Base Microservice Specifications
Overview
This document will describe basic functions all Microservices will have
Software Topics
Versioning
To distinguish when containers were built, each container will have a buildinfo.json text file generated.
{
"timestamp":"2021-10-16T14:45:51.208015",
"base-version":"<insert base version here>",
"application-version":"<insert application version here>"
}
In the keys "base-version" and "application-version", developers will be required to follow the semantic versioning method, a sequence versioning method that follows a vX.Y.Z format (eg: v1.2.3), where X is a major change, Y is a minor change and Z is a patch change. Additional information can be added on the end of the version number to distinguish between test builds, nightly builds, ect. Example: v1.1.2-20211209Nightly
Syslog Logging
In effort to centralize logging, all containers must log to a local syslog server. In the condition of Cloud 4.0, a syslog container will be active for programs to log to.

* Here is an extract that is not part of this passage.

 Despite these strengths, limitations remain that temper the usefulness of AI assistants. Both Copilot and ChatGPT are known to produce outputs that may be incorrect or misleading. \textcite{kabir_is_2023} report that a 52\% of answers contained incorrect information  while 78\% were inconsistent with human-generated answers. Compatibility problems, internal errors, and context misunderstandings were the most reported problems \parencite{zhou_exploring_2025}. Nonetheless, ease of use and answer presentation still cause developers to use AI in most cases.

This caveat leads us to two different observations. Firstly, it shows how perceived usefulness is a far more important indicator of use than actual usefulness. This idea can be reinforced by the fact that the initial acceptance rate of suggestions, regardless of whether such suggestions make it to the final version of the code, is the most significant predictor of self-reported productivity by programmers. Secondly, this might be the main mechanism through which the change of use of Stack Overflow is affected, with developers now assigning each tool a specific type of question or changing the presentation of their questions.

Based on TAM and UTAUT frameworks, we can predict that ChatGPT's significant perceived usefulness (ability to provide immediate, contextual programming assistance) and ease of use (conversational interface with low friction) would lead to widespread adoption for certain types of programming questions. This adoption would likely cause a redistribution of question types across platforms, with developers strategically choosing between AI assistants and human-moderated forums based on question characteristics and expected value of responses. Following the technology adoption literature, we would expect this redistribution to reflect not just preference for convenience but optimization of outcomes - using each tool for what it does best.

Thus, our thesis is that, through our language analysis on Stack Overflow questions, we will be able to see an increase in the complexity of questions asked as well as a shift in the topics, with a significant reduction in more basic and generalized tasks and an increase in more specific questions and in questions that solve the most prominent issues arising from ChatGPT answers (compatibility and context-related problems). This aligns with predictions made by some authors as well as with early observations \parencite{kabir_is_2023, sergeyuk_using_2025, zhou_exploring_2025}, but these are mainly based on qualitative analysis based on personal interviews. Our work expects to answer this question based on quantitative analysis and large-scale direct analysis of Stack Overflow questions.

A general syslog message will follow RFC 5424.
Event Messaging
Microservices will have their own event messaging topics that other microservices can subscribe to. For instance, an authentication microservice might have a topic for notifying other services when tokens have expired.
Database/caching
Each microservice will have its own database and cache. This is to reduce complexity of having a global cache and database, having a global cache also can reduce security.
Well Known Endpoints
/health
Can return HTTP status 200 for healthy,
{
"status":"OK"
}
or 500 for not healthy.
{
"status":"NOK",
"reason":"Some reason as a string"
}
Event Messaging
Microservices will have their own event messaging topics that other microservices can subscribe to. For instance, an authentication microservice might have a topic for notifying other services when tokens have expired.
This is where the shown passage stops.